Iran’s nuclear enrichment recently edged upward to a new high of 63 percent, according to the latest report from the International Atomic Energy Agency. The modest increase was attributed to “fluctuations,” but no further explanation was offered by the UN nuclear agency or by the Iranian regime itself. The undeclared and apparently spontaneous increase should raise still more questions about the extent to which former restrictions on Iran’s nuclear activities actually succeeded in extending the country’s “breakout time” for nuclear weapons development.
Of course, those questions have been circulating among critics of the Joint Comprehensive Plan of Action since the time of its signing in 2015. Topics of particular concern included limitations on the IAEA’s access to suspicious sites in Iran and a common perception that the agreement acknowledged the Iranian regime’s position that it has an inherent right to some level of nuclear enrichment.
After American sanctions came back into force, Iranian authorities began announcing its systematic violations of the terms they had agreed to, even though other negotiating parties remained as participants in the agreement. The regime naturally attempted to portray these moves as the consequences of those parties failing to compensate for the sanctions or bring the US back into line. But the severity and immediacy of those “consequences” would not have been possible if the Iranian regime had not been planning its violations all along.
Ali Akbar Salehi, the head of the Atomic Energy Organization of Iran, acknowledged this fact as early as January 2019, only about two months after the last of the US sanctions were re-imposed. In an interview with state media at the time, Salehi boasted that the Arak heavy water facility remained fully operational despite the fact that the nuclear negotiations determined that its core was to be deactivated and filled with cement. Salehi explained that the regime evaded this requirement by obtaining duplicate tubing that was identical to that which led into the core of the facility, and by providing faked photographs to the IAEA after pouring cement through the decoy system.
In November 2019, the AEOI director gave another state media interview in which he revealed similar deceptions in the area of uranium enrichment. “They told us that the enrichment should be in that way, and we accepted,” Salehi said of Western negotiators before bragging that that acceptance was false: “They thought that they won the negotiation. But – I could not explain this at that time – we had a countermeasure, and while we proceeded with the case, they didn’t achieve what they planned for, and we did not become trapped in the enrichment deadlock.”
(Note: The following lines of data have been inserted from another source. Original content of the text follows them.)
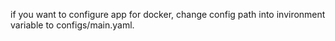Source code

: if you want to configure app for docker, change config path into invironment variable to configs/main.yaml.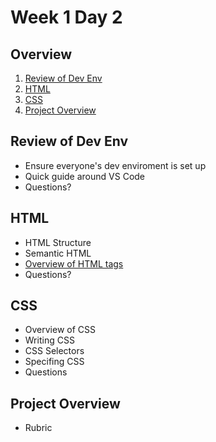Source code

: # Week 1 Day 2

## Overview
1. [Review of Dev Env](#review-of-dev-env)
2. [HTML](#html)
3. [CSS](#css)
4. [Project Overview](#project-overview)

## Review of Dev Env
- Ensure everyone's dev enviroment is set up
- Quick guide around VS Code
- Questions?

## HTML
- HTML Structure
- Semantic HTML
- [Overview of HTML tags](https://www.w3schools.com/tags/default.asp)
- Questions?

## CSS
- Overview of CSS
- Writing CSS
- CSS Selectors
- Specifing CSS
- Questions

## Project Overview
- Rubric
By the time Salehi went public about this deception, its effects had already become apparent to various international observers, including some who had previously been on the fence about the value and effectiveness of the JCPOA. Tehran’s systematic and supposedly retaliatory violations of that agreement included the prompt fulfillment of a threat to resume enriching uranium to 20 percent – the high point for that activity prior to the start of nuclear negotiations. This came about much more quickly than should have been possible according to the regime’s defenders. The only reasonable conclusion to draw from that discrepancy is that the JCPOA provisions were not strong enough to truly extend the Iranian regime’s breakout time.
In that case, rather than striving to restore the JCPOA as written in 2015, the international community should recognize that Iran’s progress toward developing a nuclear weapon will only be halted when the regime is subjected to either stricter demands or tighter enforcement mechanisms, or both. Unfortunately, it seems that most of the participants in the current negotiations in Vienna are unwilling to proceed based on this understanding, presumably because they understand it threatens to not just complicate those negotiations but to derail them.
The regime has explicitly stated that it will not revisit the terms of the agreement, and it has even gone so far as to say that it will not resume compliance with the existing terms until after the US resumes every bit of the sanctions relief that was ended by the previous US administration. It would be disastrous for Western negotiators to conclude that the only solution is to give in to Iran’s ultimatum and return to a status quo that allowed Iran to not only resume but exceeded its prior nuclear advancements as soon as the regime decided it was in their interest to do so.
If the Iranian regime was already cheating on the agreement when it was in full force and the US had not yet withdrawn, what basis could there be for believing that the regime will be more compliant the second time around? Surely, if sanctions are suspended again while Tehran offers nothing new in return, the regime will only be emboldened to flout the restrictions even more extensively, putting itself in a position to achieve weapons-grade enrichment levels by the funds provided from the sanction relief.